The app to profile: ping
Let’s use a simple app. All it has is a ping URL, which
returns the timestamp[1] as
a JSON:
@route('/ping')
def ping():
return {"time":
datetime.datetime.utcnow().isoformat()}
You could use an alternative framework (CherryPy etc), put it behind uwsgi and so on. It is worth doing
all these combinations to see your impact in performance. Also, we suggest you
compare Cloud providers: Heroku, Beanstalk, GAE, etc.

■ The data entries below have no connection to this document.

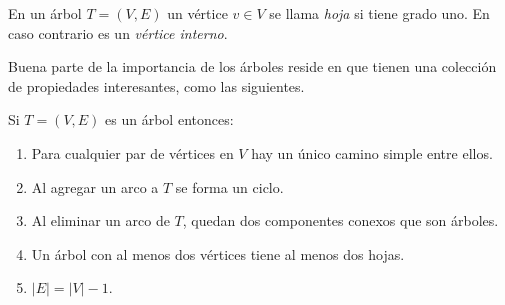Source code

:   \begin{definition}
    En un árbol \(T = (V, E)\)
    un vértice \(v \in V\) se llama \emph{hoja}
    si tiene grado uno.
    En caso contrario es un \emph{vértice interno}.
  \end{definition}

  Buena parte de la importancia de los árboles
  reside en que tienen una colección de propiedades interesantes,
  como las siguientes.
  \begin{theorem}
    \label{theo:arbol-propiedades}
    Si \(T = (V, E)\) es un árbol entonces:
    \begin{enumerate}[label=\textbf{T\arabic{*}:},
		      ref=T\arabic{*},
		      resume]
      \item
	\label{T:unico-camino}
	Para cualquier par de vértices en \(V\)
	hay un único camino simple entre ellos.
      \item
	\label{T:nuevo-arco}
	Al agregar un arco a \(T\) se forma un ciclo.
      \item
	\label{T:quitar-arco}
	Al eliminar un arco de \(T\),
	quedan dos componentes conexos que son árboles.
      \item
	\label{T:hojas}
	Un árbol con al menos dos vértices tiene al menos dos hojas.
      \item
	\label{T:vertices-arcos}
	\(\lvert E \rvert = \lvert V \rvert - 1\).
    \end{enumerate}
  \end{theorem}
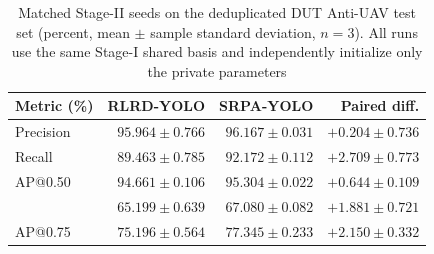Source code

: \begin{table}[H]
\caption{Matched Stage-II seeds on the deduplicated DUT Anti-UAV test set (percent, mean $\pm$ sample standard deviation, $n=3$). All runs use the same Stage-I shared basis and independently initialize only the private parameters\label{tab:seeds}}
\centering\srpatablesetup
\begin{tabular}{@{}lrrr@{}}
\toprule
Metric (\%) & RLRD-YOLO & SRPA-YOLO & Paired diff.\\
\midrule
Precision & $95.964\pm0.766$ & $\mathbf{96.167\pm0.031}$ & $+0.204\pm0.736$\\
Recall & $89.463\pm0.785$ & $\mathbf{92.172\pm0.112}$ & $+2.709\pm0.773$\\
AP@0.50 & $94.661\pm0.106$ & $\mathbf{95.304\pm0.022}$ & $+0.644\pm0.109$\\
\mapall{} & $65.199\pm0.639$ & $\mathbf{67.080\pm0.082}$ & $+1.881\pm0.721$\\
AP@0.75 & $75.196\pm0.564$ & $\mathbf{77.345\pm0.233}$ & $+2.150\pm0.332$\\
\bottomrule
\end{tabular}
\end{table}
\vspace{-4pt}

Simulating many users: tsung
We are going to use tsung to simulate many simultaneous
users. Being implemented in Erlang, tsung is capable of simulating many
requests from a single machine. We are going to run the experiments with a time
limit of 20 minutes. We define various phases, each lasting one minute. Each
phase has a different probability of generating synthetic users (double the
previous). This is the relevant XML:
<load duration="20"
unit="minute"> <!-- try double of total time of all phases as a
cap. this forces the test to stop even if new users still have been generated
-->
<arrivalphase phase="1"
duration="60" unit="second"> <!-- pass -w 60 to tsung
to match the warm-up here -->
<users
interarrival="1" unit="second"></users>
</arrivalphase>
<arrivalphase phase="2"
duration="1" unit="minute">
<users
interarrival="0.1" unit="second"></users> <!--
600 users total -->
</arrivalphase>
<arrivalphase phase="3"
duration="1" unit="minute">
<users
interarrival="0.05" unit="second"></users> <!--
1200 + 600 users total -->
</arrivalphase>
<arrivalphase phase="4"
duration="1" unit="minute">
<users
interarrival="0.025" unit="second"></users>
<!-- 2400 + 1200 + 600 users total -->
</arrivalphase>
<arrivalphase phase="5"
duration="1" unit="minute">
<users
interarrival="0.0125" unit="second"></users>
<!-- 4800 + 2400 + 1200 + 600 users
total -->
</arrivalphase>
<arrivalphase phase="6"
duration="1" unit="minute">
<users
interarrival="0.00625" unit="second"></users>
<!-- 9600 + 4800 + 2400 + 1200 + 600
users total -->
</arrivalphase>
<arrivalphase phase="7"
duration="1" unit="minute">
<users
interarrival="0.003125" unit="second"></users>
<!-- 19200 + 9600 + 4800 + 2400 +
1200 + 600 users total -->
</arrivalphase>
<arrivalphase phase="8"
duration="1" unit="minute">
<users
interarrival="0.0015625" unit="second"></users>
<!-- 38400 + 19200 + 9600 + 4800 +
2400 + 1200 + 600 users total -->
</arrivalphase>
<arrivalphase phase="9"
duration="1" unit="minute">
<users
interarrival="0.00078125" unit="second"></users>
<!-- 76800 + 38400 + 19200 + 9600 + 4800 +
2400 + 1200 + 600 = 153K users total / will be truncated by
maxusers -->
</arrivalphase>
</load>
New Relic Results
If you are running a New Relic version prior to 2013-02-22,
you might see results like this:
This would probably make you quite happy with the
performance of your web app (in Python) in this case, having response times
below 1 millisecond.
However, what the numbers above don’t show you is how long
the request was queued between the cloud infrastructure and your web app. For
example, it is possible that you have a High Availability proxy handling the
load and only then forwarding the request to your app. You could be completely
in the dark chasing the wrong numbers, as observed in this
post.
With a patched
New Relic, you can see your Cloud queuing in action more easily. Our
previous ping results now look like this:
As you can see, all your optimization tricks for performance
(uwsgi etc) are being eaten by your Cloud provider’s queuing mechanism /
overhead.
Now, this patched New Relic is based on an HTTP header that
is inserted by your Cloud Provider. It can be trusted as long as the Cloud
Provider can be trusted, I suppose. Can we validate these results? Also –
perhaps more importantly - are the clients really getting replies within 20
milliseconds?
Note that New Relic shows you a scenario from a server’s
point of view. It does not show what your clients are really experiencing.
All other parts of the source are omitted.